Non-performing loans (NPLs) were 27.3% of gross loan book at the end of 3Q2011 compared to 28.1% at the end of 2Q11, 27.7% at the end of 1Q11, and 25.4% as of the end of 2010. KKB defines NPLs as total exposure to clients with overdue payments: 30 days and more for corporate clients, and 60 days and more for retail customers.

Taxation
During the first nine months of 2011 the Bank recorded a tax expense of KZT2.9 billion compared to tax expense of KZT4.2 billion for the first nine months of 2010. The effective tax rate was 13.8%. The Bank recorded a tax benefit of KZT0.2 billion for 3Q2011 compared to tax expense of KZT1.5 billion for 2Q11.

Profit
Profit before tax for the first nine months of 2011 increased by 10.3% to KZT20.8 billion compared to KZT18.9 billion for the same period in 2010. Net profit after tax for the nine months ended 30 September 2011 grew by 14% to KZT17.9 billion compared to KZT15.7 billion for the nine months ended 30 September 2010.

Capital ratios
Risk-weighted assets and contingent liabilities decreased to KZT2,390 billion at 30 September 2011 or by 7.3% compared to the end of 2010 (2Q11: KZT2,372 billion; 1Q11: 2,403 billion; 2010: KZT2,579 billion). On a consolidated basis, the Bank’s Core Tier 1 ratio at 30 September 2011 was 17.5%, compared with 17.6% at 30 June 2011, 17.4% at 31 March 2011, and 16.2% at 31 December 2010. Total capital ratio was 22% as at 30 September 2011 compared to 22.1% as at 30 June 2011, 21.7% as at 31 March 2010, and 20.1% at 31 December 2010.

Business line performance

Corporate and SME banking
Corporate loans were KZT 1,875.4 billion as at 30 September 2011 compared to KZT 1,942.1 billion as at 31 December 2010 (KZT1,855 as at 30 June 2011, KZT1,912.2 as at 31 March 2011). The share of corporate loans in the Bank’s total net portfolio increased from 89.3% at the end of 2010 to 89.9% at the end of the 3Q2011 (2Q11: 89.7%, 1Q11: 89.8%).
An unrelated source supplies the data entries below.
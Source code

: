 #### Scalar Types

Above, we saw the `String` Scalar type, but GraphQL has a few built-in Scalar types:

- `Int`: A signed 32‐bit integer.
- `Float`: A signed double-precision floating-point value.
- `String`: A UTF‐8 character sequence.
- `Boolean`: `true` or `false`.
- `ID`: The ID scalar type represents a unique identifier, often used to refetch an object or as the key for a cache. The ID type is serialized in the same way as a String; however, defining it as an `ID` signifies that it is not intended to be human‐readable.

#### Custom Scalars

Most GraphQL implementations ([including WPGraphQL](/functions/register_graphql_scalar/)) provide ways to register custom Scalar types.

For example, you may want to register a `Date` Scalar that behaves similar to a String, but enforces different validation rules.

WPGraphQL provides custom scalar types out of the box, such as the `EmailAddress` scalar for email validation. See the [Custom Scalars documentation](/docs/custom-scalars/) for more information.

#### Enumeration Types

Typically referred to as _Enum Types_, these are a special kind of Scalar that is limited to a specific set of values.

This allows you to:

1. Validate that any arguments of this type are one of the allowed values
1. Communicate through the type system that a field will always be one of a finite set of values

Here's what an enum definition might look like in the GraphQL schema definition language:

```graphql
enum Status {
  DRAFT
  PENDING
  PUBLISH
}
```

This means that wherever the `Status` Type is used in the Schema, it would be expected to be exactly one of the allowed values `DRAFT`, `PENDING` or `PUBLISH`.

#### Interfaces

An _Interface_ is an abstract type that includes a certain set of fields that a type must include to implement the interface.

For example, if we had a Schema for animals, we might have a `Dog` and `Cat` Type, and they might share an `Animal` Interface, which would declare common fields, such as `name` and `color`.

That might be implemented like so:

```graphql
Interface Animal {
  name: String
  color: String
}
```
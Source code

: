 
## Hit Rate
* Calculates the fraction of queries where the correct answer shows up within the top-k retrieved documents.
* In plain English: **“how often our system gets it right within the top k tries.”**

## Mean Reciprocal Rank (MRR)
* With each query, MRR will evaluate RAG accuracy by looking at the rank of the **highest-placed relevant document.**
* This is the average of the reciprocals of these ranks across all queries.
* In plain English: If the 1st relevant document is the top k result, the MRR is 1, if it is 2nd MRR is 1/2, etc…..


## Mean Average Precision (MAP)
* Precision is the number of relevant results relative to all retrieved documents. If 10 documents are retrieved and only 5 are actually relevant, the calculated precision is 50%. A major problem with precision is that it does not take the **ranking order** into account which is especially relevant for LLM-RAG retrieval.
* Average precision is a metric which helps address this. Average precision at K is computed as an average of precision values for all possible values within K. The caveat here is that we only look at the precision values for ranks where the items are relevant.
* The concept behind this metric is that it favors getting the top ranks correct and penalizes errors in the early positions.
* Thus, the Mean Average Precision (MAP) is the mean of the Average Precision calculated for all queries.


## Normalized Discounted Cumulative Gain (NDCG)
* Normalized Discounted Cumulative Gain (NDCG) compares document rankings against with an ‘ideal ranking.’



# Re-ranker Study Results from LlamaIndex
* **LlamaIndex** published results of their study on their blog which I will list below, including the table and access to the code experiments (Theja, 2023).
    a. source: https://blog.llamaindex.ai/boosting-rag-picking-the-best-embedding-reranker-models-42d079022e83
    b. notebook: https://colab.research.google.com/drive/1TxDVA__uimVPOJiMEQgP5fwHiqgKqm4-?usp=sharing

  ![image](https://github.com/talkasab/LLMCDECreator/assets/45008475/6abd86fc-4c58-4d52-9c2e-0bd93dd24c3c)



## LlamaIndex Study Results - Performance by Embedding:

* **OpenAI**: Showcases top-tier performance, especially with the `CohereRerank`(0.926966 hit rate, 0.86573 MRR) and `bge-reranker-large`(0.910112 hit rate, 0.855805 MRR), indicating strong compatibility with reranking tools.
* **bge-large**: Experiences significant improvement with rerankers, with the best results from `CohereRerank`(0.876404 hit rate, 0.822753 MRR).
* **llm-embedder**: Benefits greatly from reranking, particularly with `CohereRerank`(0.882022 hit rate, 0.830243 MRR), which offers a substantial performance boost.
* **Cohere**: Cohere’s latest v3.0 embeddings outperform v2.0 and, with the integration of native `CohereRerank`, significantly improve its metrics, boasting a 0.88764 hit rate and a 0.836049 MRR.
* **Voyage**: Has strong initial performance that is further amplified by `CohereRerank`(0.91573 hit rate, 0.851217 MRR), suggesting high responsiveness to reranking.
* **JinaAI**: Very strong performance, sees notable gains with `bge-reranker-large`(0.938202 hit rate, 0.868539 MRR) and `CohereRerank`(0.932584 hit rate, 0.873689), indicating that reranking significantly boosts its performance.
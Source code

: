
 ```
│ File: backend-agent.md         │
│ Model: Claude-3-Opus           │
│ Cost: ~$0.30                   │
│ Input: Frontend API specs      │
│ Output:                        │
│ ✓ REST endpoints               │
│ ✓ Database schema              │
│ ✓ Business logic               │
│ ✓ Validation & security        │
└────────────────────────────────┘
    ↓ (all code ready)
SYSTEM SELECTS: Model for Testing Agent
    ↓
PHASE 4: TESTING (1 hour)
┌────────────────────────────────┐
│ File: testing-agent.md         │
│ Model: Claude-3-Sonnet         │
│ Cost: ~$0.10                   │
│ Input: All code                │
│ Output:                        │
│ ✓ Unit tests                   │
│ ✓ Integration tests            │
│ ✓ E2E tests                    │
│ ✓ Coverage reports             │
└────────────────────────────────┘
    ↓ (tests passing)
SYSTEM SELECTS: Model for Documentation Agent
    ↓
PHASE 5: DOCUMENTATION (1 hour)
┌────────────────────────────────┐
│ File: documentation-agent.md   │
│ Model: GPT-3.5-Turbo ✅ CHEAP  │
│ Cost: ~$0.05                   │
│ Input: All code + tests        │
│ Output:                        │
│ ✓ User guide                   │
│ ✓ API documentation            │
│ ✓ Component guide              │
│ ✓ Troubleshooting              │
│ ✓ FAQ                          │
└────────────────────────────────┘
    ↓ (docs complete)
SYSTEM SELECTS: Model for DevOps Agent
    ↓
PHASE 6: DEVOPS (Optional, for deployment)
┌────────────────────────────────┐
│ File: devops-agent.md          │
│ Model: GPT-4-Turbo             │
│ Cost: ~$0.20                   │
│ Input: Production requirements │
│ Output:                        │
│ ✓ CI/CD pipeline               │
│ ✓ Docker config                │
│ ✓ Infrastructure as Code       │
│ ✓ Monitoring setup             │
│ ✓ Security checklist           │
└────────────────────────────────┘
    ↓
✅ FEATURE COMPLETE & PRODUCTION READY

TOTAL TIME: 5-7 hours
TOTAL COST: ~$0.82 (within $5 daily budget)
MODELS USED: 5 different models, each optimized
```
As of 30 September 2011, corporate deposits (excluding deposits under the Kazakh Government’s stabilisation programmes) were KZT885.9 billion compared to KZT1,017.6 billion as at 30 June 2011, KZT880.3 billion as at 31 March 2011, and KZT914.8 billion at 31 December 2010. The share of corporate deposits in the Bank’s total customer accounts was 57.7% as at the end of the 3Q11 (60.7% as at the end of 2010).

Retail banking
As of 30 September 2011, the Bank had 23 branches and 133 outlets in Kazakhstan. In addition, it has an extensive alternative distribution network. The number of ATMs and POS terminals increased to 1,319 and 13,374, accordingly.

Retail loans were KZT209.8 billion as at 30 September 2011 compared to KZT 232.7 billion as at 31 December 2010 (KZT213 billion as at 30 June 2011, KZT217.9 billion as at 31 March 2011). The share of retail loans in the total net loan portfolio decreased from 10.7% in 2010 to 10.1% as at the end of 3Q2011, with mortgage loans of 61.5% of the total retail loan book.

Retail deposits grew 19% to KZT537.4 billion from KZT451.4 billion at 31 December 2010 (KZT516.2 billion at 30 June 2011, KZT481.2 billion at 31 March 2011). The share of retail deposits in the total customer accounts increased to 35.1% from 30% as at the end of 2010.